I participated in the DIY Citizenship Conference held at the University of Toronto in November. Organized by UT Professors Megan Boler and Matthew Ratto, the conference featured presentations and panels on expected topics such as: citizen journalism, citizen science, and youth and media, but it also included new perspectives on issues such DIY health, fan-based civic platforms, and the citizen factory.
Two aspects of the conference I especially appreciated: 1) the attention to gender as an ongoing SOCIAL barrier to DIY participation, and 2) the critical making hackspace.

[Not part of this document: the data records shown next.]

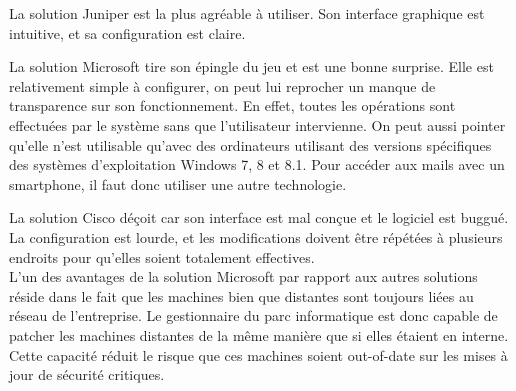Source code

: \documentclass[11pt,a4paper]{article}
\begin{document}
La solution Juniper est la plus agréable à utiliser. 
Son interface graphique est intuitive, et sa configuration est claire.

La solution Microsoft tire son épingle du jeu et est une bonne surprise.
Elle est relativement simple à configurer, on peut lui reprocher un manque de transparence sur son fonctionnement.
En effet, toutes les opérations sont effectuées par le système sans que l'utilisateur intervienne.
On peut aussi pointer qu'elle n'est utilisable qu'avec des ordinateurs utilisant des versions spécifiques des systèmes d'exploitation Windows 7, 8 et 8.1.
Pour accéder aux mails avec un smartphone, il faut donc utiliser une autre technologie.

La solution Cisco déçoit car son interface est mal conçue et le logiciel est buggué.
La configuration est lourde, et les modifications doivent être répétées à plusieurs endroits pour qu'elles soient totalement effectives.\\

L'un des avantages de la solution Microsoft par rapport aux autres solutions réside dans le fait que les machines bien que distantes sont toujours liées au réseau de l'entreprise.
Le gestionnaire du parc informatique est donc capable de patcher les machines distantes de la même manière que si elles étaient en interne.
Cette capacité réduit le risque que ces machines soient out-of-date sur les mises à jour de sécurité critiques.
\end{document}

A talk by Rosa Reitsamer (Universitat Salzburg) titled, “Challenging the ‘anyone can do it’: DIY Feminist Citizenship and Mechanisms of Inclusion and Exclusion” cogently examined the way that gender continues to structure participation in maker projects in subtle ways: by looking at the behaviors and interactions between girls and boys in DIY settings. Jennifer Jenson (York University) raised the issue as well in her excellent keynote address: “Raising the Bar on ‘Voice’ in a Troubled Community: Student Media Projects.” In this talk, Jennifer noted the difficulty in scaffolding media making experiences for youth whose media literacy is rudimentary. In particular she raised the issue of praising inadequate work (projects that had no story structure, for example) in the hopes of reinforcing the value of “process.” I appreciated her frank assertion that we need to raise the bar on our expectations of what “counts” as good work so as to avoid patronizing and misleading students about their media making skills.
The critical making hackspace included exhibits and demonstrations of projects such as the “Citizen-centric ID” created by Andrew Clement and his research team (U of Toronto). This device enables people to read the information stored on the magnetic strips of their plastic ID cards so that they can better monitor what information is shared with vendors when these cards are “swiped” during transactions and travels. As an example of a “counter-surveillance” device, this project is firmly built on a critical assessment of the kind of technologies WE NEED, but will never be developed by corporate R&D labs.
The conference was full of energy and open-sharing of ideas and projects. Video clips of conference events are available at the U of Toronto’s Munk School of Global Affairs website.